Online optical refractive index measurement in research reactor core

¹ CEA, DES/ISAS/DPC/SEARS/LISL, Saclay, France
² Université Jean Monnet, CNRS, Graduate School Optics Institute, Laboratoire Hubert Curien UMR 5516, Saint-Etienne, France
³ CEA, DES/IRESNE/DER/SPESI, Cadarache, France

gary.fourneau@cea.fr

Published online: 19 November 2021

Abstract

There is a growing interest in fiber optic measurements for applications in radiation environments. Optical fiber sensors and diagnostics can monitor many parameters of interest inside a research reactor core. For some applications, fiber optics are combined with an optical system that collects or focuses the light beam. The Radiation-Induced-Refractive-Index-Change (RIRIC) of the used glasses appears then as major phenomenon as it is a determining value for the sensor optical function. In the framework of the development of a radiation hardened confocal chromatic sensor, we implemented an on-line refractive index measuring device in order to test in a reactor core various glasses, candidates to be implemented into the sensor. The measurement relies on interferometry, which is a challenge because of the small volume available, the impossibility to make optical adjustments once installed, and the high temperature of operation.
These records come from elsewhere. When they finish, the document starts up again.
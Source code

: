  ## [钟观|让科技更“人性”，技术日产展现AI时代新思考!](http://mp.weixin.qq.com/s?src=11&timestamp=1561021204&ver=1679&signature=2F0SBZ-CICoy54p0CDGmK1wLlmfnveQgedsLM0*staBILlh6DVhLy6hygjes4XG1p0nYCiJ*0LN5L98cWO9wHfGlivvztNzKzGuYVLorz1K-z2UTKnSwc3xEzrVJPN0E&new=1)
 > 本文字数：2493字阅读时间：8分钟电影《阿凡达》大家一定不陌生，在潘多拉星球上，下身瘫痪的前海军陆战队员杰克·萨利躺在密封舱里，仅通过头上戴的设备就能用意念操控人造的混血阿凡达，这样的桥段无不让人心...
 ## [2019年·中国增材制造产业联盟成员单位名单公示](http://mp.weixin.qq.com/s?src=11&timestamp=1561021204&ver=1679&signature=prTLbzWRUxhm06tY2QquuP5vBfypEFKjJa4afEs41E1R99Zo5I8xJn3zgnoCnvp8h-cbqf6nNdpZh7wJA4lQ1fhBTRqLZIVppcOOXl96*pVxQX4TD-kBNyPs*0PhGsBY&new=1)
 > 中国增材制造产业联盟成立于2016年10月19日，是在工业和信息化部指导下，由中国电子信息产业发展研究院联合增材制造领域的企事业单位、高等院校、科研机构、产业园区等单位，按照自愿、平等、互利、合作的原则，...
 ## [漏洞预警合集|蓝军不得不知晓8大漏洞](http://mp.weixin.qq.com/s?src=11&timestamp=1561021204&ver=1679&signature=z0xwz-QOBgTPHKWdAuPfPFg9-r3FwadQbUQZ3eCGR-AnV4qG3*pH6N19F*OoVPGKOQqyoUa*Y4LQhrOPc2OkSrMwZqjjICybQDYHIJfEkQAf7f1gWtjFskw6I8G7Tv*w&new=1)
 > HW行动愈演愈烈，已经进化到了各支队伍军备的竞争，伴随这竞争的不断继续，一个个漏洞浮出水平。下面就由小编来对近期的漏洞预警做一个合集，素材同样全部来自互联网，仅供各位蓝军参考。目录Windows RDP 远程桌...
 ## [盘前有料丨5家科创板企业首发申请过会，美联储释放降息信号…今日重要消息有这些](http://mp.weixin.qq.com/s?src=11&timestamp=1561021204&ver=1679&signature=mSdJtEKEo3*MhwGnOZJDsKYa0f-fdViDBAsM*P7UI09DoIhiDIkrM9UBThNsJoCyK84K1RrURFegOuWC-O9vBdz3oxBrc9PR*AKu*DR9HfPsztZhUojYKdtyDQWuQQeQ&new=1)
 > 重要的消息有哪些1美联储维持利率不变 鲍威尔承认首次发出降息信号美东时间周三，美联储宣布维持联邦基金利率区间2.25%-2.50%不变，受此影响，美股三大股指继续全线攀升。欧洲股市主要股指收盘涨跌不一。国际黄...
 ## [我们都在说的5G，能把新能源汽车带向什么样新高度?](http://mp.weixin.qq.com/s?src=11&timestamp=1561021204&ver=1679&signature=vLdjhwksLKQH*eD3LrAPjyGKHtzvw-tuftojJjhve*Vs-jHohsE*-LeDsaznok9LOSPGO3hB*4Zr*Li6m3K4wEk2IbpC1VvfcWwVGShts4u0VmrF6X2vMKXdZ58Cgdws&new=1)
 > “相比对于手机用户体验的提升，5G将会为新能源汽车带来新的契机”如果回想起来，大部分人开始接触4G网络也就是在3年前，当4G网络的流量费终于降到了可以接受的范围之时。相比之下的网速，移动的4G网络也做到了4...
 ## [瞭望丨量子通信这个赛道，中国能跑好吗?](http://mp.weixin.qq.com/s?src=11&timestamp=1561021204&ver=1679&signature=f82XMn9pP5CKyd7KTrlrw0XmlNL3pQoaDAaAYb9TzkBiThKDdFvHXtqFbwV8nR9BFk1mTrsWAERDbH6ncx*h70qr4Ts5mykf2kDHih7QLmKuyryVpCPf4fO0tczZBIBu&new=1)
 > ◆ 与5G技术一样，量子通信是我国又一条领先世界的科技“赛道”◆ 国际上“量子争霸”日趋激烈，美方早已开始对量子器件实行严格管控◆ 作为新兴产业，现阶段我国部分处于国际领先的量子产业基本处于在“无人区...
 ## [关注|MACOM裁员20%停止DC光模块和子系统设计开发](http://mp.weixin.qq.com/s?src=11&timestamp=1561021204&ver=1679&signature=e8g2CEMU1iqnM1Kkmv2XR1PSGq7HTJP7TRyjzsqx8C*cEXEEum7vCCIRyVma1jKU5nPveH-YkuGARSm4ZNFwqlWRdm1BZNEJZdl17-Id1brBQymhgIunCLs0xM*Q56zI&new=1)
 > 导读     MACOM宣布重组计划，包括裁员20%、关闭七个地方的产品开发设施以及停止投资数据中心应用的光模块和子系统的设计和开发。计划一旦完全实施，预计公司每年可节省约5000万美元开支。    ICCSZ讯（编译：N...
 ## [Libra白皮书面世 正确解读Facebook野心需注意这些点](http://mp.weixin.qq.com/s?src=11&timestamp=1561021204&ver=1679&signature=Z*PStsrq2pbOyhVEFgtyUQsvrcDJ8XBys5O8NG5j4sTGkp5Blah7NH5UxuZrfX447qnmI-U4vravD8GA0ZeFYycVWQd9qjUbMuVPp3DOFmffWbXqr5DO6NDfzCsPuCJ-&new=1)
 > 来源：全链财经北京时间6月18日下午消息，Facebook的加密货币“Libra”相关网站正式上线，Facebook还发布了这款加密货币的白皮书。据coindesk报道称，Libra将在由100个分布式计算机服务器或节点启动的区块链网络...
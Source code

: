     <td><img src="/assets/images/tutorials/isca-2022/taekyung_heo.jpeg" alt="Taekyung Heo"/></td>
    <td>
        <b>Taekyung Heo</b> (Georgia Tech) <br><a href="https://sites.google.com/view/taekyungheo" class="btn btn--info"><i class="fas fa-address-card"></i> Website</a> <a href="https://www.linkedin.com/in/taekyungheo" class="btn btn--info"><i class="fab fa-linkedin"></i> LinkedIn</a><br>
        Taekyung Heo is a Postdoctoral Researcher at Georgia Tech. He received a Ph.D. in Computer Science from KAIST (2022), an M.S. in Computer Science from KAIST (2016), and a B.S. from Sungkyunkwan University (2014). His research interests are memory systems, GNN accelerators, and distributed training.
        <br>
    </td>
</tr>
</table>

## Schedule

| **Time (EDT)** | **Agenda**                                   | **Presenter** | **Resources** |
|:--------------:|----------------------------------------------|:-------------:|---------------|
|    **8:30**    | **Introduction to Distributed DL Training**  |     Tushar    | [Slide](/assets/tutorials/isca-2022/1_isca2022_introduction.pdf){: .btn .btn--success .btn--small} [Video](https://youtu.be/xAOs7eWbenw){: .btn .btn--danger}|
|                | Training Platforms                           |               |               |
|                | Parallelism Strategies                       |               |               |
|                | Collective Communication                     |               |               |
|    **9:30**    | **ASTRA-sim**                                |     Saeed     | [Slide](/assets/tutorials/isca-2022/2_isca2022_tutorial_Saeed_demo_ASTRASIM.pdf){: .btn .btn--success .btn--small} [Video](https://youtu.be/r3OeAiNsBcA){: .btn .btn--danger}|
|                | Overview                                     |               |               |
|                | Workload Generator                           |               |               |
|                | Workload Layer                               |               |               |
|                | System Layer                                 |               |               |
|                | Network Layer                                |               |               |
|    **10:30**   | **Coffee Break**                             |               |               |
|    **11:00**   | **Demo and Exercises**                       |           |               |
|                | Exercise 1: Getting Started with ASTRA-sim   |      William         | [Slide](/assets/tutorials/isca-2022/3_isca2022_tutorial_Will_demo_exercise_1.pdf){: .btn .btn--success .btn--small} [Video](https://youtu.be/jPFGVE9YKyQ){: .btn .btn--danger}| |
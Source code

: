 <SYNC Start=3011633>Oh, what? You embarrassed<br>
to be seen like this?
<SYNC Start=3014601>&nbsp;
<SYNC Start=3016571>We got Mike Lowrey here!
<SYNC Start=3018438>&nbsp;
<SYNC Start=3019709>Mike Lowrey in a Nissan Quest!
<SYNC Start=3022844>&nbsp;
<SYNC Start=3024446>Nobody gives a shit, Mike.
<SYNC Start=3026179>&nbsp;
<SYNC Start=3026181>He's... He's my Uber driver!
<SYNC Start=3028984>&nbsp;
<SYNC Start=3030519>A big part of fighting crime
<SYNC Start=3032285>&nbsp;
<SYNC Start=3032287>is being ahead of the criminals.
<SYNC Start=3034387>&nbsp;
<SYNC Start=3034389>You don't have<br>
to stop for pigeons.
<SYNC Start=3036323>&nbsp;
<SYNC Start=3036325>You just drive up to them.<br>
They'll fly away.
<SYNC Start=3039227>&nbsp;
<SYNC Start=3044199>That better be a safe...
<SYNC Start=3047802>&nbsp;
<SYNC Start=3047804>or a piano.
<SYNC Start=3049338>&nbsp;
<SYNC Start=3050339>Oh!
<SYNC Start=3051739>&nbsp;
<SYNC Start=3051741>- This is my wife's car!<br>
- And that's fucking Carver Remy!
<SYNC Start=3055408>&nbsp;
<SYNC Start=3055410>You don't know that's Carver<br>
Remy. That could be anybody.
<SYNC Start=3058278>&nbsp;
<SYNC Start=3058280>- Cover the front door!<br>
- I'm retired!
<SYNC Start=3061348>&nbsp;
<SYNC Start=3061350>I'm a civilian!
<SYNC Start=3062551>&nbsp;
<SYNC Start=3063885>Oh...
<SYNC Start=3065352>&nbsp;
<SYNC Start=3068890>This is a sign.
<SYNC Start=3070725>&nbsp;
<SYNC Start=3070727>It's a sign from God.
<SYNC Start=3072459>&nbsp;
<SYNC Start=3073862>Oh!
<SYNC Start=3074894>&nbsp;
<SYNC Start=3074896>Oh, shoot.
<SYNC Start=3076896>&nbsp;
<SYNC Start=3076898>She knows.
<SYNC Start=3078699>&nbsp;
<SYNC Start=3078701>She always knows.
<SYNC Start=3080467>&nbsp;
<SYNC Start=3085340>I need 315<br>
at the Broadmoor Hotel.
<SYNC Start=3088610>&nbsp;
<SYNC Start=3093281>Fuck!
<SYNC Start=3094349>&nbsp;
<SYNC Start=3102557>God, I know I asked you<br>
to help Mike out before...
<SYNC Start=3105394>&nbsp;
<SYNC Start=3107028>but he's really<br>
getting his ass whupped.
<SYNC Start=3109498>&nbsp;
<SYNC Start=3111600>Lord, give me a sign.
Precisely, the quantity retrieved is the optical path (product of the length L by the optical refractive index n), when L is well known, we can deduce n. But under high neutron fluence, some variation in density can be observed. The targeted online measurement of the refractive index therefore becomes an optical path measurement. We will present the device, the principle of measurement, and the first results of some index change measurement, produced by a temperature ramp from 20 °C and 350 °C. We have obtained original data for most of the candidate glasses used to design the optical system.